But, if we can't allocate memory due to an ENOMEM error when enqueueing
the sk_buff into the sockmap receive queue we push it onto a delayed
workqueue to retry later. When a new sk_buff is received we then check
if that queue is empty. However, there is a problem with simply checking
the queue length. When a sk_buff is being processed from the ingress queue
but not yet on the sockmap msg receive queue its possible to also recv
a sk_buff through normal path. It will check the ingress queue which is
zero and then skip ahead of the pkt being processed.

Previously we used sock lock from both contexts which made the problem
harder to hit, but not impossible.

To fix also check the 'state' variable where we would cache partially
processed sk_buff. This catches the majority of cases. But, we also
need to use the mutex lock around this check because we can't have both
codes running and check sensibly. We could perhaps do this with atomic
bit checks, but we are already here due to memory pressure so slowing
things down a bit seems OK and simpler to just grab a lock.

To reproduce issue we run NGINX compliance test with sockmap running and
observe some flakes in our testing that we attributed to this issue.

Fixes: 04919bed948dc ("tcp: Introduce tcp_read_skb()")
Tested-by: William Findlay <will@isovalent.com>
Signed-off-by: John Fastabend <john.fastabend@gmail.com>
---
 net/core/skmsg.c | 20 +++++++++++++++++++-
 1 file changed, 19 insertions(+), 1 deletion(-)

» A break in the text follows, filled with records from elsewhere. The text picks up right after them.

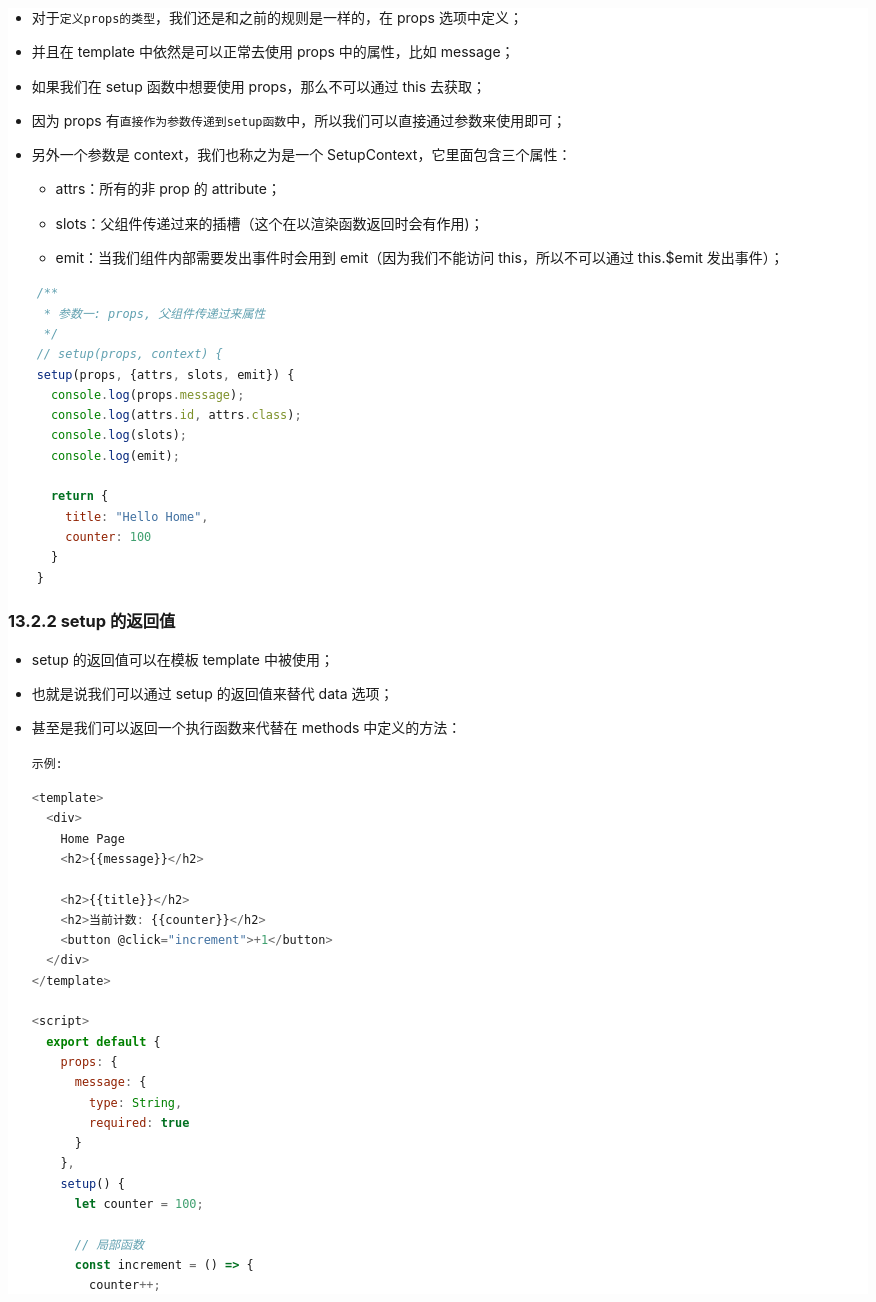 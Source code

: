   - 对于`定义props的类型`，我们还是和之前的规则是一样的，在 props 选项中定义；

  - 并且在 template 中依然是可以正常去使用 props 中的属性，比如 message；

  - 如果我们在 setup 函数中想要使用 props，那么不可以通过 this 去获取；

  - 因为 props 有`直接作为参数传递到setup函数`中，所以我们可以直接通过参数来使用即可；

- 另外一个参数是 context，我们也称之为是一个 SetupContext，它里面包含三个属性：

  - attrs：所有的非 prop 的 attribute；

  - slots：父组件传递过来的插槽（这个在以渲染函数返回时会有作用)；

  - emit：当我们组件内部需要发出事件时会用到 emit（因为我们不能访问 this，所以不可以通过 this.$emit 发出事件）；

```js
    /**
     * 参数一: props, 父组件传递过来属性
     */
    // setup(props, context) {
    setup(props, {attrs, slots, emit}) {
      console.log(props.message);
      console.log(attrs.id, attrs.class);
      console.log(slots);
      console.log(emit);

      return {
        title: "Hello Home",
        counter: 100
      }
    }
```

### 13.2.2 setup 的返回值

- setup 的返回值可以在模板 template 中被使用；

- 也就是说我们可以通过 setup 的返回值来替代 data 选项；

- 甚至是我们可以返回一个执行函数来代替在 methods 中定义的方法：

  `示例:`

  ```js
  <template>
    <div>
      Home Page
      <h2>{{message}}</h2>

      <h2>{{title}}</h2>
      <h2>当前计数: {{counter}}</h2>
      <button @click="increment">+1</button>
    </div>
  </template>

  <script>
    export default {
      props: {
        message: {
          type: String,
          required: true
        }
      },
      setup() {
        let counter = 100;

        // 局部函数
        const increment = () => {
          counter++;
  ```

diff --git a/net/core/skmsg.c b/net/core/skmsg.c
index 198bed303c51..f8731818b5c3 100644
--- a/net/core/skmsg.c
+++ b/net/core/skmsg.c
@@ -987,6 +987,7 @@ EXPORT_SYMBOL_GPL(sk_psock_tls_strp_read);
 static int sk_psock_verdict_apply(struct sk_psock *psock, struct sk_buff *skb,
 				  int verdict)
 {
+	struct sk_psock_work_state *state;
 	struct sock *sk_other;
 	int err = 0;
 	u32 len, off;
@@ -1003,13 +1004,28 @@ static int sk_psock_verdict_apply(struct sk_psock *psock, struct sk_buff *skb,
 
 		skb_bpf_set_ingress(skb);
 
+		/* We need to grab mutex here because in-flight skb is in one of
+		 * the following states: either on ingress_skb, in psock->state
+		 * or being processed by backlog and neither in state->skb and
+		 * ingress_skb may be also empty. The troublesome case is when
+		 * the skb has been dequeued from ingress_skb list or taken from
+		 * state->skb because we can not easily test this case. Maybe we
+		 * could be clever with flags and resolve this but being clever
+		 * got us here in the first place and we note this is done under
+		 * sock lock and backlog conditions mean we are already running
+		 * into ENOMEM or other performance hindering cases so lets do
+		 * the obvious thing and grab the mutex.
+		 */
+		mutex_lock(&psock->work_mutex);
+		state = &psock->work_state;
+
 		/* If the queue is empty then we can submit directly
 		 * into the msg queue. If its not empty we have to
 		 * queue work otherwise we may get OOO data. Otherwise,
 		 * if sk_psock_skb_ingress errors will be handled by
 		 * retrying later from workqueue.
 		 */
-		if (skb_queue_empty(&psock->ingress_skb)) {
+		if (skb_queue_empty(&psock->ingress_skb) && likely(!state->skb)) {
 			len = skb->len;
 			off = 0;
 			if (skb_bpf_strparser(skb)) {
@@ -1030,9 +1046,11 @@ static int sk_psock_verdict_apply(struct sk_psock *psock, struct sk_buff *skb,
 			spin_unlock_bh(&psock->ingress_lock);
 			if (err < 0) {
 				skb_bpf_redirect_clear(skb);
+				mutex_unlock(&psock->work_mutex);
 				goto out_free;
 			}
 		}
+		mutex_unlock(&psock->work_mutex);
 		break;
 	case __SK_REDIRECT:
 		err = sk_psock_skb_redirect(psock, skb);